[ExI] digital simulations, descriptions and copies

Gordon Swobe gts_2000 at yahoo.com
Sun Jan 24 23:31:23 UTC 2010


--- On Sun, 1/24/10, Eric Messick <eric at m056832107.syzygy.com> wrote:

>> Sure looks like religion to me!
> 
> Care to explain how?

Did you read my post of yesterday in which I wrote a story about a botanist who wrote a book describing every possible fact about a certain apple? 

A programmer translated that book from the English language into the C++ language (or into whatever his programming language of choice, mine is C++) to create a perfect digital simulation of the apple. 

The moral of the story: the programmer translated a book that describes an apple into a digital simulation that also describes the apple, illustrating that simulations of non-digital objects amount to mere *descriptions* of objects -- just books about objects. *And books about objects do not equal the objects they're about.*

To say then that a digital description of a person can actually eat and taste a description of an apple strikes me as an absurd sort of religious statement. 

> Is it:
>   Syntax can never produce semantics.

Yes.

> or:
>   Software can never be part of a mind.

No.
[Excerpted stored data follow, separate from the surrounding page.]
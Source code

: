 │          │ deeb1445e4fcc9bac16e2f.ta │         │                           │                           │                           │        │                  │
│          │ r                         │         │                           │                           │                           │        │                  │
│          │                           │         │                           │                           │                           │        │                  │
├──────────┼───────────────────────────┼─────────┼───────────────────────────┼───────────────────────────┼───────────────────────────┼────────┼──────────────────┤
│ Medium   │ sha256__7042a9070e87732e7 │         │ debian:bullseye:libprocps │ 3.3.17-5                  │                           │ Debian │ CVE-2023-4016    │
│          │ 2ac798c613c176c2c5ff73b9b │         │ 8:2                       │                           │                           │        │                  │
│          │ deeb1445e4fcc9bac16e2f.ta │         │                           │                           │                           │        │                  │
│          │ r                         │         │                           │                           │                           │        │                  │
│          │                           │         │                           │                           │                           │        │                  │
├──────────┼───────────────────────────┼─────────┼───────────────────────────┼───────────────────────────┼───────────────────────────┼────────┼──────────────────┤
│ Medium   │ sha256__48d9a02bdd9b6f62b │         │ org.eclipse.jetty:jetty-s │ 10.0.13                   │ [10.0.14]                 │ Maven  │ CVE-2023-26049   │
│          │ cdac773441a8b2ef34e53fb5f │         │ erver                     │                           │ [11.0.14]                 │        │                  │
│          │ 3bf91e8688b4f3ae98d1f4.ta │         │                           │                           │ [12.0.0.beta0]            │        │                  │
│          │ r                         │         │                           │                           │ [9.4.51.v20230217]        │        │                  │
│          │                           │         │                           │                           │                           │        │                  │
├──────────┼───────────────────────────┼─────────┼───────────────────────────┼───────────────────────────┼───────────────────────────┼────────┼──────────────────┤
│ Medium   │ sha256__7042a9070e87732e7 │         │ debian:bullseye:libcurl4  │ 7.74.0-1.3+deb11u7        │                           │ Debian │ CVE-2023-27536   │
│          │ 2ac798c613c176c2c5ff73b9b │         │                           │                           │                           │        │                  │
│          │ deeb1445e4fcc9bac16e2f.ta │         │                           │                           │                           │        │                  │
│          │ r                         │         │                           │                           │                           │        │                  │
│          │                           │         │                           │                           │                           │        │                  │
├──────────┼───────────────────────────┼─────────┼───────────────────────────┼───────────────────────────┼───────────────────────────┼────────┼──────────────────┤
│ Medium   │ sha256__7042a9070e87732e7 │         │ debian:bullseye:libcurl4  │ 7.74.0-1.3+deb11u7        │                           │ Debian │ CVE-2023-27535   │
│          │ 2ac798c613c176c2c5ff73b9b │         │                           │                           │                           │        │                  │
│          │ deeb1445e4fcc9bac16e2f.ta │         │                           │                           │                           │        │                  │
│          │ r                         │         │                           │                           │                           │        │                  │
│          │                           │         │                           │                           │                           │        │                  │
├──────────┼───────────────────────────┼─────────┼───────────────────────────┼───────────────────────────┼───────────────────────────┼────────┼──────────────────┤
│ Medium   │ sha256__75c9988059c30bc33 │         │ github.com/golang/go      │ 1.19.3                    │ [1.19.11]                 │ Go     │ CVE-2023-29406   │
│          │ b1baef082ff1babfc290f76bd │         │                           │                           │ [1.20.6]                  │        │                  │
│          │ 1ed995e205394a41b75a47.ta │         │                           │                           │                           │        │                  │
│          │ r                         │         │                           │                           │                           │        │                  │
Our minds might run programs but they must also do something more to explain the facts, namely that stubborn fact of conscious understanding of symbols (semantics).

> or:
>   Mind can never be simulated.

We can simulate mind, but a simulation of it will not equal a real brain/mind. To simulate mind is to create weak AI.

> or:
>   Consciousness is not a computational process.

We can compute the brain. But because the brain does not exist as a digital object, i.e., because it does not equal (merely) a digital computer running software, we cannot make digital copies of it. Only actual copies of it (e.g. physical clones) will have consciousness. 

We can make digital simulations but not digital copies of the brain, and simulations of non-digital objects including brains lose the real properties of the originals; they amount to mere descriptions of the originals. As descriptions, they lose their first-person ontology.